The temptation I have to agree to all of his terms, terms that would eventually rip me apart. But at least I’d have him for a little while.
I crawl across the room where I threw my bag and reach for my purse, pulling my phone out. Scrolling through the numbers, I find the one for him. He gave it to me our last night together. Lying in bed, wrapped in his arms, he said I needed to have it—just in case.
I stare at his name and number for at least twenty minutes, debating whether or not I should call him; needing to hear his voice, even in a voicemail greeting. It’s pathetic, how just a short period of him in my life has made me crave more and more.
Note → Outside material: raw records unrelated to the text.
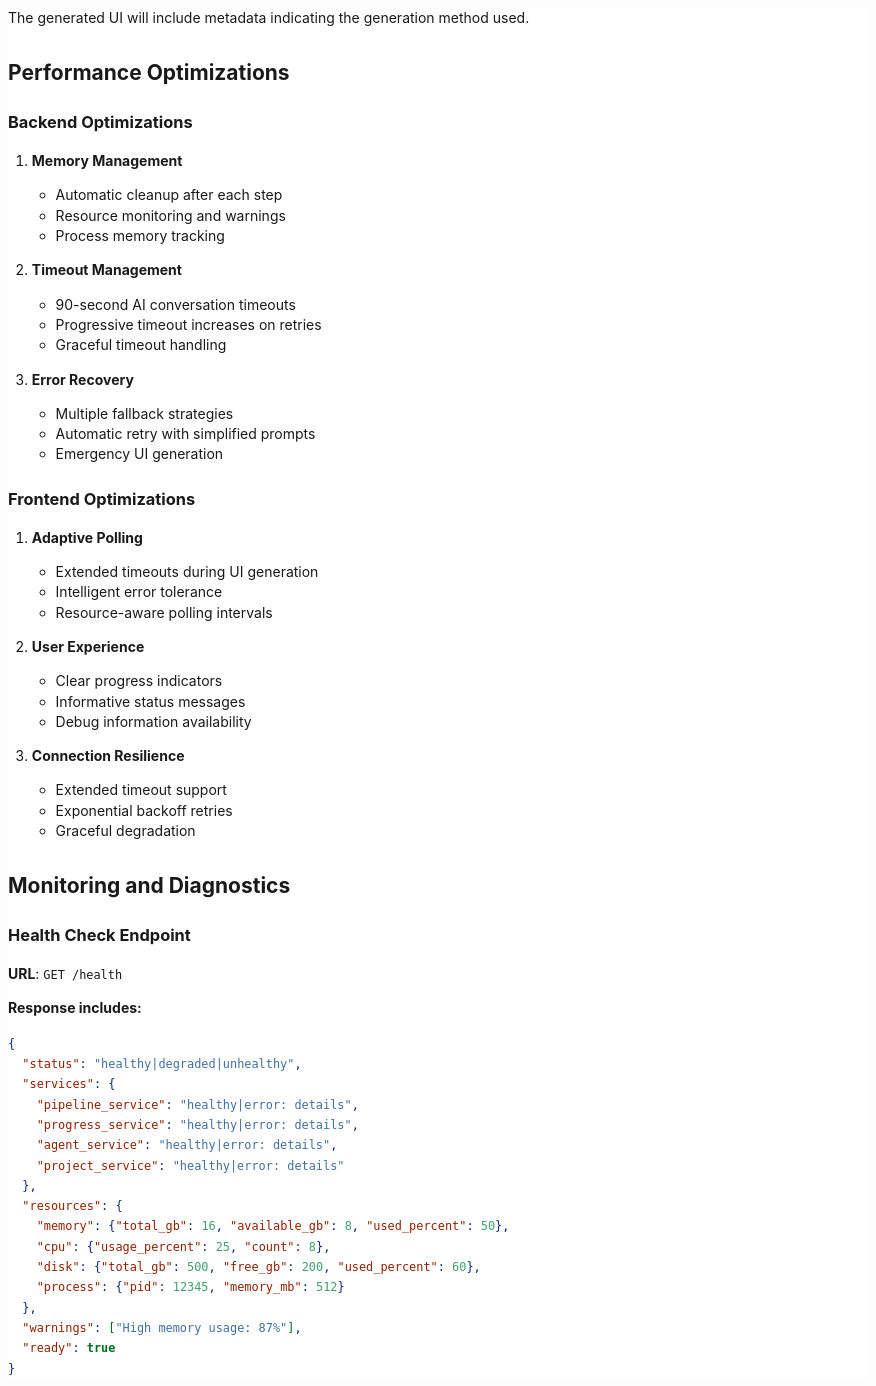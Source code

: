 The generated UI will include metadata indicating the generation method used.

## Performance Optimizations

### Backend Optimizations

1. **Memory Management**
   - Automatic cleanup after each step
   - Resource monitoring and warnings
   - Process memory tracking

2. **Timeout Management**
   - 90-second AI conversation timeouts
   - Progressive timeout increases on retries
   - Graceful timeout handling

3. **Error Recovery**
   - Multiple fallback strategies
   - Automatic retry with simplified prompts
   - Emergency UI generation

### Frontend Optimizations

1. **Adaptive Polling**
   - Extended timeouts during UI generation
   - Intelligent error tolerance
   - Resource-aware polling intervals

2. **User Experience**
   - Clear progress indicators
   - Informative status messages
   - Debug information availability

3. **Connection Resilience**
   - Extended timeout support
   - Exponential backoff retries
   - Graceful degradation

## Monitoring and Diagnostics

### Health Check Endpoint

**URL**: `GET /health`

**Response includes:**
```json
{
  "status": "healthy|degraded|unhealthy",
  "services": {
    "pipeline_service": "healthy|error: details",
    "progress_service": "healthy|error: details",
    "agent_service": "healthy|error: details",
    "project_service": "healthy|error: details"
  },
  "resources": {
    "memory": {"total_gb": 16, "available_gb": 8, "used_percent": 50},
    "cpu": {"usage_percent": 25, "count": 8},
    "disk": {"total_gb": 500, "free_gb": 200, "used_percent": 60},
    "process": {"pid": 12345, "memory_mb": 512}
  },
  "warnings": ["High memory usage: 87%"],
  "ready": true
}
```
In the end, I don’t call. I turn my phone off and walk over to the window, needing to just look beyond my apartment walls. There’s a motorcycle parked in front of the little clothing store that’s across from my building. My heart races at the sight of it.
Could it be him?
I watch as a man approaches the bike and my heart sinks. Long, black hair and a big, bushy, black beard. It’s not Johnny. I sigh and turn away from the window. Then I walk to my bed and crawl inside after stripping down to my bra and panties.
I sleep. When I do. I dream of Johnny.
* * *
I don’t wait for Sunday before I visit my parents—well, my father. I decide to call him and ask him to lunch on Friday afternoon, instead. He agrees, though he sounds less than thrilled. I can understand why. Rumors have been circulating around town, and my father despises rumors and gossip as a whole.
My family isn’t anything special in town. My mother is a secretary for the high school, and my father is a respected CPA. He’s in partnership with several other accountants.